Place the pie crust in the oven and allow to bake for 7 minutes. Remove and set aside.

Now to the nettles. Brush off any soil. Pluck the leaves off the stems, place in a pan with just a few tablespoons of water and gently bring to boil. Let boil for only a minute or until you see the leaves wilting. Place in a collander and press all of the water out of the nettles. Roll into a ball and press more water out. Cut the nettle mass into fine strips. Saute the onion for two minutes over medium heat. Do not let them brown. Remove from heat and blend in the nettles.

Beat the eggs and blend with creme fraiche,  a pinch of salt and a turn of the pepper grinder.

Assemble the pie. Cover the base of the pie with the nettle and onion mixture. Crumble feta or other goat’s cheese on top.
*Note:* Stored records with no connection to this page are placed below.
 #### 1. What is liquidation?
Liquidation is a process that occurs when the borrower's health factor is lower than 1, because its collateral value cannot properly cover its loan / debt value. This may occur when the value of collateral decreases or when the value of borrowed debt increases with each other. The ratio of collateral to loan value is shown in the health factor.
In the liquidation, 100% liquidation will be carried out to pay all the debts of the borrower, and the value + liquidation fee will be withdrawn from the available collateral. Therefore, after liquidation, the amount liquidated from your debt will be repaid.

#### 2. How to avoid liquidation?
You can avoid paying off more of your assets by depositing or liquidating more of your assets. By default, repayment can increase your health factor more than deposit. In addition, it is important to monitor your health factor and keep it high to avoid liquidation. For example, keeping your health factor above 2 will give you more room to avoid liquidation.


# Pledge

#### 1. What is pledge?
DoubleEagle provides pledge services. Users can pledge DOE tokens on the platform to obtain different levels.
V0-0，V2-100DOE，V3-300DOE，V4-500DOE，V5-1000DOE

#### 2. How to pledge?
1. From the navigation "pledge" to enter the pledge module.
Pour the creme fraiche mixture over the contents of the pie and cover evenly using the back of a spoon. Ready for the oven!

Bake for 25 minutes or until the pie is lightly browned on top. Serve with red currant or other fruit jelly of your choice. If you are enjoying this as a main dish you can also serve it with some cold meats and almost any type of salad.